Con las celestes voces
que en mi interior resuenan,
muy mal tus alaridos
selváticos concuerdan.
¿Como los hombres haces,
cuando en su mofa ciega,
sin comprenderlos, ladran
al Bien y a la Belleza?
¡Ah!, ya no viene a mitigar mis ansias
el bien ignoto que mi pecho anhela;
¿por qué tan pronto el manantial se agota,
y al pobre corazón sediento deja?
¡Cuántas veces, ¡ay!, cuántas vi burlado
este imposible afán!

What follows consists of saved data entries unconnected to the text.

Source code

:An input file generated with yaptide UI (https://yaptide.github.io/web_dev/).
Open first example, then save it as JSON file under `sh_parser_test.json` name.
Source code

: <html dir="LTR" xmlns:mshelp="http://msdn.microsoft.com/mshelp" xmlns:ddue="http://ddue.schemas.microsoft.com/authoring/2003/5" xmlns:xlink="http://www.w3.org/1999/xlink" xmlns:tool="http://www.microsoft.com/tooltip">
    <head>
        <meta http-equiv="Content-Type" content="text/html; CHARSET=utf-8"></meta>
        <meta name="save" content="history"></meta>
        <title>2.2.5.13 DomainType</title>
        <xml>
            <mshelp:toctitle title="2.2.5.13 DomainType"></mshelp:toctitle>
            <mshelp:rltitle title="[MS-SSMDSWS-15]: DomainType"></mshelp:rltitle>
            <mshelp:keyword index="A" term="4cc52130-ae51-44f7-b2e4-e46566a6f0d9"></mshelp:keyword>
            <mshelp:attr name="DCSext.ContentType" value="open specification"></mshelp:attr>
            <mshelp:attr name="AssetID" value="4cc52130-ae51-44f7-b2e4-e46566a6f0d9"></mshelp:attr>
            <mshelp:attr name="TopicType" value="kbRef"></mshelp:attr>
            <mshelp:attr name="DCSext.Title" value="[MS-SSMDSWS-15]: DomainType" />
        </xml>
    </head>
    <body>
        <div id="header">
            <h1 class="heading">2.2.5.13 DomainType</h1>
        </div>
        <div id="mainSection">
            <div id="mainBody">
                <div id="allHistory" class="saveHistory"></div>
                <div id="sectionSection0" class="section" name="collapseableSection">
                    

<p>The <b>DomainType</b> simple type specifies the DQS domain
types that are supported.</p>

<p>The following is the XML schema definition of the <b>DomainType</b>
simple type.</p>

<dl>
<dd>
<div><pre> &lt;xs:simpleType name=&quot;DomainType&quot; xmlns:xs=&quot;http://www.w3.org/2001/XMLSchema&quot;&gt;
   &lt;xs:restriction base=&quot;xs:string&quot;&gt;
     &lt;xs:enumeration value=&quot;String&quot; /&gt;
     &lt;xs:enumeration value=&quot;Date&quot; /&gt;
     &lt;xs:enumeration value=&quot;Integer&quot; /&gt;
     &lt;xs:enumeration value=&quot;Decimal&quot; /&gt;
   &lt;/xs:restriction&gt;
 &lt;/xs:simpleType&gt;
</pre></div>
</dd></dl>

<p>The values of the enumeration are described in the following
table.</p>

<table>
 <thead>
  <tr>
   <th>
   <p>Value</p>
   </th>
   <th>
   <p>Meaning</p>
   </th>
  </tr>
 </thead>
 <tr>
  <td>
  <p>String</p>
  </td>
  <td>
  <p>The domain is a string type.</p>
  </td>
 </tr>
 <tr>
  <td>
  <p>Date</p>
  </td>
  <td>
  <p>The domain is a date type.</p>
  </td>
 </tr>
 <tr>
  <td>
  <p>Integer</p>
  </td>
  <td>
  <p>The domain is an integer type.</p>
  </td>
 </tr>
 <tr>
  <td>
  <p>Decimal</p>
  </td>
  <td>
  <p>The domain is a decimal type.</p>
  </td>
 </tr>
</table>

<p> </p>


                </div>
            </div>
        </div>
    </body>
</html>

Solo me resta
volver a ti los ojos, soberana
verdad, que brillas en las Santas Letras,
y más pura en el Nuevo Testamento,
más hermosa, a los hombres te revelas.
Las misteriosas páginas me llaman,
y en ellas fija mi razón, se esfuerza
por traducir el texto sacrosanto
con fe sencilla en nuestra patria lengua.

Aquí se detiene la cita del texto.